◆ To do ◆
Where a line of the entries below includes the string "getVolumeControlStream", count it. Give only the resulting number.

== Segment start ==

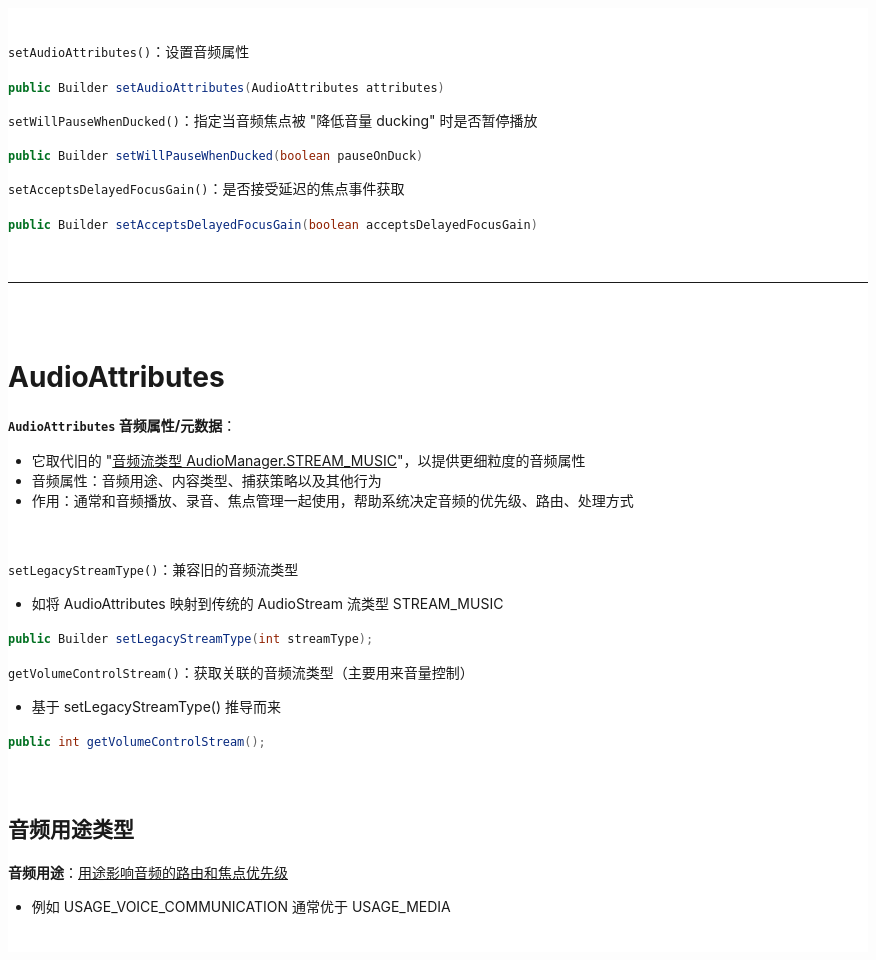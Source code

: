 <br/>

`setAudioAttributes()`：设置音频属性

```java
public Builder setAudioAttributes(AudioAttributes attributes)
```

`setWillPauseWhenDucked()`：指定当音频焦点被 "降低音量 ducking" 时是否暂停播放

```java
public Builder setWillPauseWhenDucked(boolean pauseOnDuck)
```

`setAcceptsDelayedFocusGain()`：是否接受延迟的焦点事件获取

```java
public Builder setAcceptsDelayedFocusGain(boolean acceptsDelayedFocusGain)
```

<br/>

---

<br/>

# AudioAttributes

**`AudioAttributes` 音频属性/元数据**：

- 它取代旧的 "<u>音频流类型 AudioManager.STREAM_MUSIC</u>"，以提供更细粒度的音频属性
- 音频属性：音频用途、内容类型、捕获策略以及其他行为
- 作用：通常和音频播放、录音、焦点管理一起使用，帮助系统决定音频的优先级、路由、处理方式

<br/>

`setLegacyStreamType()`：兼容旧的音频流类型

- 如将 AudioAttributes 映射到传统的 AudioStream 流类型 STREAM_MUSIC

```java
public Builder setLegacyStreamType(int streamType);
```

`getVolumeControlStream()`：获取关联的音频流类型（主要用来音量控制）

- 基于 setLegacyStreamType() 推导而来

```java
public int getVolumeControlStream();
```

<br/>

## 音频用途类型

**音频用途**：<u>用途影响音频的路由和焦点优先级</u>

- 例如 USAGE_VOICE_COMMUNICATION 通常优于 USAGE_MEDIA

<br/>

== Segment end ==

◆ Completed task ◆
2